Soaked CBR values in Chilliwack’s low-lying areas can drop below 3%, making laboratory testing the only reliable basis for deciding between a 200 mm or 400 mm granular base.

Our approach and scope

We recently worked on a commercial development off Yale Road where the geotechnical investigation revealed a meter of silty clay overlying a sand lens at depth. The initial field density readings looked acceptable, but the remolded laboratory CBR test at 95% of standard Proctor maximum dry density told a different story—values dropped below the 5% threshold required by the City of Chilliwack’s subdivision bylaw for residential collector roads. We ended up recommending a 300 mm granular sub-base with geotextile separation to bridge the weak layer, a decision supported directly by the CBR curve we generated in the lab. For projects where the subgrade material transitions across the site, pairing the CBR with a grain size analysis helps identify whether fines migration is the root cause of low bearing capacity, and a Proctor compaction test establishes the density target against which the CBR specimen must be prepared.
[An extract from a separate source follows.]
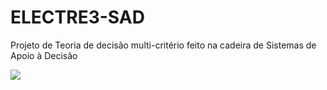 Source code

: # ELECTRE3-SAD

Projeto de Teoria de decisão multi-critério feito na cadeira de Sistemas de Apoio à Decisão

![](Grafo-final-result-dominance.jpg)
The test itself follows ASTM D1883-21, using a standard 2.54 mm/min penetration rate and a 49.6 mm diameter piston, with readings taken at 0.64, 1.27, 1.91, 2.54, 3.18, 3.81, 4.45, 5.08, 7.62, 10.16, and 12.70 mm penetration. We apply a 4.54 kg surcharge weight to simulate the overburden stress expected under the pavement structure, which makes a measurable difference in Chilliwack’s softer alluvial soils where confinement effects are significant.
Laboratory CBR Testing for Pavement Design in Chilliwack
Technical reference image — Chilliwack

Site-specific factors

Chilliwack’s growth from a small agricultural settlement into a city of over 95,000 residents has pushed development onto marginal land that earlier generations would have left as pasture. The Sumas Prairie area, which spent weeks underwater during the catastrophic November 2021 atmospheric river flood, is now seeing renewed industrial construction interest, and the silty clay subgrades there demand rigorous soaked CBR evaluation because the post-flood moisture regime permanently altered the equilibrium suction in the near-surface soils. Skipping the laboratory CBR test and relying on visual classification or DCP correlations calibrated in drier climates routinely leads to under-designed pavements that rut within two winters. The economic consequence is not just the cost of asphalt replacement but the disruption to agricultural supply chain traffic that depends on those roads during harvest season. Our laboratory has processed over 600 CBR specimens from Chilliwack sites in the past five years, and the pattern is consistent: remolded soaked values average 30 to 40% lower than unsoaked values in the clay-rich units of the Fort Langley Formation that underlie much of the city.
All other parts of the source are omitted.